Match the word "сделать". Return each line of the data below where it appears.

Saved data entries

---

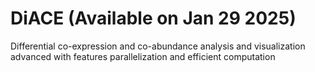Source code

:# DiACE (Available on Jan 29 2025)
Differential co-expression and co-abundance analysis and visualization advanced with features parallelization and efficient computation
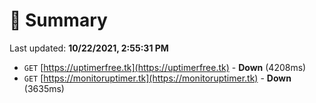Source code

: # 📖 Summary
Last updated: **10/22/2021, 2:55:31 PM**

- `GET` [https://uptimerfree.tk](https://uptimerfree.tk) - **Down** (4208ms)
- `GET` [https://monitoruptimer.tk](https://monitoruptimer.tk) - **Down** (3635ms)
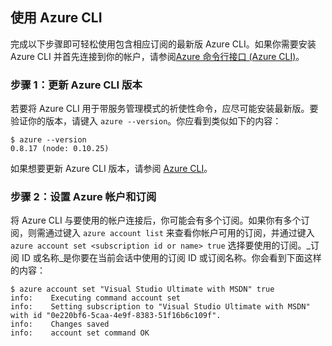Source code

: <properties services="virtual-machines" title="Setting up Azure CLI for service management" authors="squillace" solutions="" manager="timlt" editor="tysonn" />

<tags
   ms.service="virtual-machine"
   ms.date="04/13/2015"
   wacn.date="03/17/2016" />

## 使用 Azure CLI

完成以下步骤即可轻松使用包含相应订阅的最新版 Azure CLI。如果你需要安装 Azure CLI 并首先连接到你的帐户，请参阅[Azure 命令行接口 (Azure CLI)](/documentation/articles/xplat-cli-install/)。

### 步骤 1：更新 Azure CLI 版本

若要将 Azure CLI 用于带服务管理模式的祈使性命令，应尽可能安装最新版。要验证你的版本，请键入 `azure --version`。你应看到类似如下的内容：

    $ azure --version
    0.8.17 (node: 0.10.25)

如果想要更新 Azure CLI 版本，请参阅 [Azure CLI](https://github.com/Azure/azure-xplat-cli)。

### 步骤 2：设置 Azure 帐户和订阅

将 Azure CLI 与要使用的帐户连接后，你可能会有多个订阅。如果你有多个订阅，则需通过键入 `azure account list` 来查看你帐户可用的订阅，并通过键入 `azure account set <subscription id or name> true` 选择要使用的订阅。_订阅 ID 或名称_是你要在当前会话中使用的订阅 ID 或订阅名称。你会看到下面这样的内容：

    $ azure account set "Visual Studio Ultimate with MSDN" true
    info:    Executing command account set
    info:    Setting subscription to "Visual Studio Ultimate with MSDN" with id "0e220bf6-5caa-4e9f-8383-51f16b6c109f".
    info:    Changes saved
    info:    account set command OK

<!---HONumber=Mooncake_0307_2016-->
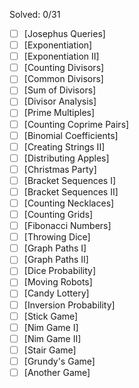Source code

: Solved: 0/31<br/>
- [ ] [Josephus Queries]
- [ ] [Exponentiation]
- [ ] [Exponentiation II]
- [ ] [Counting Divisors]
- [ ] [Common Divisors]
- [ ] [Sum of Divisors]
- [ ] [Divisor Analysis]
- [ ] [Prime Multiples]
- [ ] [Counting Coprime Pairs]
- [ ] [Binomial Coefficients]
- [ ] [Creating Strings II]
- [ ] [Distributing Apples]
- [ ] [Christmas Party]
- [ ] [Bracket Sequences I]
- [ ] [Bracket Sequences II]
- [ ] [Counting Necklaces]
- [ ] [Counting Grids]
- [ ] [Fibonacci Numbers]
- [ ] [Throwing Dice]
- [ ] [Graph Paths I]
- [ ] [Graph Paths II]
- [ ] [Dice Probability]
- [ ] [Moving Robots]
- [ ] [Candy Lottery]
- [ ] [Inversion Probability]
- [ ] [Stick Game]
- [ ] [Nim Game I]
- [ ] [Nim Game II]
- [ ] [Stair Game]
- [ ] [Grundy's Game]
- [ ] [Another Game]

---

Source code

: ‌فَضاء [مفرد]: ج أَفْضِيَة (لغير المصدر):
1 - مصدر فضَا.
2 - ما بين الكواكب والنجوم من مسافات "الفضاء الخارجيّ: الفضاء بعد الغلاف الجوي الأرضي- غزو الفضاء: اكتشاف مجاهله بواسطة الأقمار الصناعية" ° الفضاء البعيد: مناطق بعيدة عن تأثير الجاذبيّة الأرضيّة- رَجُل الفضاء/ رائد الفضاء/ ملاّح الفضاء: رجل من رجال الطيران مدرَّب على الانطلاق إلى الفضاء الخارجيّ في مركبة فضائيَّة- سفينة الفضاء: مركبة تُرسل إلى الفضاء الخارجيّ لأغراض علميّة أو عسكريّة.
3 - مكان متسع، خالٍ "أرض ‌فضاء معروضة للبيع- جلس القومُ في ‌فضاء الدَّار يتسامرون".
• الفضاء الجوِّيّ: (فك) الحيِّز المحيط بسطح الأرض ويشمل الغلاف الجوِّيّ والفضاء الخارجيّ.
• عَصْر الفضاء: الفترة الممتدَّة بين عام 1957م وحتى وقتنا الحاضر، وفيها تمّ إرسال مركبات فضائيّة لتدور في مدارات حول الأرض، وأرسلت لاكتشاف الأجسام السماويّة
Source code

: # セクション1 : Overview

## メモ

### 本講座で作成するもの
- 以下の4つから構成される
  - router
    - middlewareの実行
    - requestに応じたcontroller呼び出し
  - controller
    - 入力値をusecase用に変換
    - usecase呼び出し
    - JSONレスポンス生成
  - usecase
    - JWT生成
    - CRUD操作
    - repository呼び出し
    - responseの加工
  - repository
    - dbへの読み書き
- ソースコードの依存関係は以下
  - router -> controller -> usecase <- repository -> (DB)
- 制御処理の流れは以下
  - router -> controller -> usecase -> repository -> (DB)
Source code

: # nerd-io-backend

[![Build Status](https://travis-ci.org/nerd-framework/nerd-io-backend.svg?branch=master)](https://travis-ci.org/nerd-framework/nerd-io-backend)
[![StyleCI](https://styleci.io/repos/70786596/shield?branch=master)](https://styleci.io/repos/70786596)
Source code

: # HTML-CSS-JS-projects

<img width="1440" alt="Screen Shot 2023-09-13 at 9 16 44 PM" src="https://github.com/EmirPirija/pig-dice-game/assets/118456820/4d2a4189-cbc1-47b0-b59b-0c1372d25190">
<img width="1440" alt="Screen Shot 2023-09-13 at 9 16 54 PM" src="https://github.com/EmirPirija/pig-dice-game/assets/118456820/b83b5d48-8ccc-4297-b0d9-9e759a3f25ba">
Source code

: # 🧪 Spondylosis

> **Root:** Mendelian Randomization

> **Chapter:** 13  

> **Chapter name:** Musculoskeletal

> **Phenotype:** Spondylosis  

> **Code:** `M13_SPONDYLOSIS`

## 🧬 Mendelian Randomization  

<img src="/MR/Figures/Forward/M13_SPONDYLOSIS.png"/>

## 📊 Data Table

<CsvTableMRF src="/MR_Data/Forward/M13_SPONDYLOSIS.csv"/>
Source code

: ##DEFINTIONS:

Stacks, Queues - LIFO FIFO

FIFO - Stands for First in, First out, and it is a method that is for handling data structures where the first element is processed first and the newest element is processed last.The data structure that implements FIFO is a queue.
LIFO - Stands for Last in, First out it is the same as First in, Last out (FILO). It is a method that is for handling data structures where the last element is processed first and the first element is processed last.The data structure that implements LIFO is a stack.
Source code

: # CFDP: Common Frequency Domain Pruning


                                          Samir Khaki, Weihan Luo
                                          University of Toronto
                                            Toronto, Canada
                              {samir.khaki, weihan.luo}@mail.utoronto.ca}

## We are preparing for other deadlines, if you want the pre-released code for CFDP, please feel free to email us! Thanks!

---

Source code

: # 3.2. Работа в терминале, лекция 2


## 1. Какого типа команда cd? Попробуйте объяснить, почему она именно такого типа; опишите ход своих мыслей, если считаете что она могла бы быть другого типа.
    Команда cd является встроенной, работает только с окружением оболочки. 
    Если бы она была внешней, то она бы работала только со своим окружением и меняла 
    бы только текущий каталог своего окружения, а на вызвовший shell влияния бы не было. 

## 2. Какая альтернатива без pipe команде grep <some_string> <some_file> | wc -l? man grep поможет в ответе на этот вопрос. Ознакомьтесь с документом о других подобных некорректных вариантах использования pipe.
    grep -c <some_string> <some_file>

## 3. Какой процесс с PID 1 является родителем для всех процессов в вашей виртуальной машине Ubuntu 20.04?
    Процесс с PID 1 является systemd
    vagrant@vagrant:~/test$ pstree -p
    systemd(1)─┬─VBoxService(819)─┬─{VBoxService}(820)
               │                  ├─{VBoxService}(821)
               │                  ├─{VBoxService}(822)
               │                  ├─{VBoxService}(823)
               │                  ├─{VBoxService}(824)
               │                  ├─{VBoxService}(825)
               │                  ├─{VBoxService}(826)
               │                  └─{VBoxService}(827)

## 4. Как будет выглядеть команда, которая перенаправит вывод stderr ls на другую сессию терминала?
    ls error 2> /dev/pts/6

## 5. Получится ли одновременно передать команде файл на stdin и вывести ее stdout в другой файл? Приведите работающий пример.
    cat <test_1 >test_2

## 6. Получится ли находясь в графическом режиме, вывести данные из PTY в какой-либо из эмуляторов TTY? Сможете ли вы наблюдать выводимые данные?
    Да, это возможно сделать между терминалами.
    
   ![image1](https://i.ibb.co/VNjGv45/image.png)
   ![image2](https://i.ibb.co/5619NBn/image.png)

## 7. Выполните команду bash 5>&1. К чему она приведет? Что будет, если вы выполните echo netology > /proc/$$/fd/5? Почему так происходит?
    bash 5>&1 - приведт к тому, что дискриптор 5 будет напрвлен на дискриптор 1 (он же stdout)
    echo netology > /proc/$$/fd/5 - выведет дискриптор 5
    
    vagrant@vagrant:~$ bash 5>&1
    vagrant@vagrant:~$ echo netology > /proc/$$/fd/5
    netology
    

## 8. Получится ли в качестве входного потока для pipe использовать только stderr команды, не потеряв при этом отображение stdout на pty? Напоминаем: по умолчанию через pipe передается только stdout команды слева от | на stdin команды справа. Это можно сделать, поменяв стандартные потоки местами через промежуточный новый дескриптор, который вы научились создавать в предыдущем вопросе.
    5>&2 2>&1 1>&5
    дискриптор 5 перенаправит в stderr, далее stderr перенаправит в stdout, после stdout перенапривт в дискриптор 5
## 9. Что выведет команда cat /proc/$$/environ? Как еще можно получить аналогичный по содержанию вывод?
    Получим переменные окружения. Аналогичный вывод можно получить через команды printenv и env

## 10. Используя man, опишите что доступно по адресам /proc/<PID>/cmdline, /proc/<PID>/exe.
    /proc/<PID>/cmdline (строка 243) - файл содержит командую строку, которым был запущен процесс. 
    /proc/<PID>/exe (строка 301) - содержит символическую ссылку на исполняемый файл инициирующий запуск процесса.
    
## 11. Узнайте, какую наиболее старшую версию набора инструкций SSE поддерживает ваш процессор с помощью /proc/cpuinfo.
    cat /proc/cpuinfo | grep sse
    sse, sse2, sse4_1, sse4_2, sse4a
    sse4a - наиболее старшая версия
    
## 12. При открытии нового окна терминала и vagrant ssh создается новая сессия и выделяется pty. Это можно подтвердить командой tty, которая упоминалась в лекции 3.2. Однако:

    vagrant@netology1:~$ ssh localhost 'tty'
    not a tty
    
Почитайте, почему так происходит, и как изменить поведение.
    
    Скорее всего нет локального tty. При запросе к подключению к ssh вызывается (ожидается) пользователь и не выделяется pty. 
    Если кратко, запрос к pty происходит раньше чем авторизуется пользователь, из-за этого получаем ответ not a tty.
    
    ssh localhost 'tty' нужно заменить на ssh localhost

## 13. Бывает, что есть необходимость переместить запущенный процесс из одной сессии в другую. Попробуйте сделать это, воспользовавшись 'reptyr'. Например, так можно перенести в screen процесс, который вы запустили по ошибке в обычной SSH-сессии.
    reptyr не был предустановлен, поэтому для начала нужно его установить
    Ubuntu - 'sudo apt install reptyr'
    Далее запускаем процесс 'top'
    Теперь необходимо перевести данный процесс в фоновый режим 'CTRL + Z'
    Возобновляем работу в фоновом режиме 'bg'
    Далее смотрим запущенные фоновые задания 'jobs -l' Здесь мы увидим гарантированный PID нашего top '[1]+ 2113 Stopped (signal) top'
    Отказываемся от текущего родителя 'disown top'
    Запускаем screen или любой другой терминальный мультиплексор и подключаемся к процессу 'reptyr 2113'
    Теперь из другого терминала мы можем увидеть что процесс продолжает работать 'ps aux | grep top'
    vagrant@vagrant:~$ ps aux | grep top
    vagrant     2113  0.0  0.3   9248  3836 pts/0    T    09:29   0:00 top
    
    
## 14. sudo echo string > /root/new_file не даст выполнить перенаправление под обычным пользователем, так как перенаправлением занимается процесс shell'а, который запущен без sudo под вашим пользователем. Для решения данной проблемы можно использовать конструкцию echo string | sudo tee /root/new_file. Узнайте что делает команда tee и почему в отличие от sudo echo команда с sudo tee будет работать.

---

Exercise answer:
    Да, это возможно сделать между терминалами.
## 8. Получится ли в качестве входного потока для pipe использовать только stderr команды, не потеряв при этом отображение stdout на pty? Напоминаем: по умолчанию через pipe передается только stdout команды слева от | на stdin команды справа. Это можно сделать, поменяв стандартные потоки местами через промежуточный новый дескриптор, который вы научились создавать в предыдущем вопросе.
## 13. Бывает, что есть необходимость переместить запущенный процесс из одной сессии в другую. Попробуйте сделать это, воспользовавшись 'reptyr'. Например, так можно перенести в screen процесс, который вы запустили по ошибке в обычной SSH-сессии.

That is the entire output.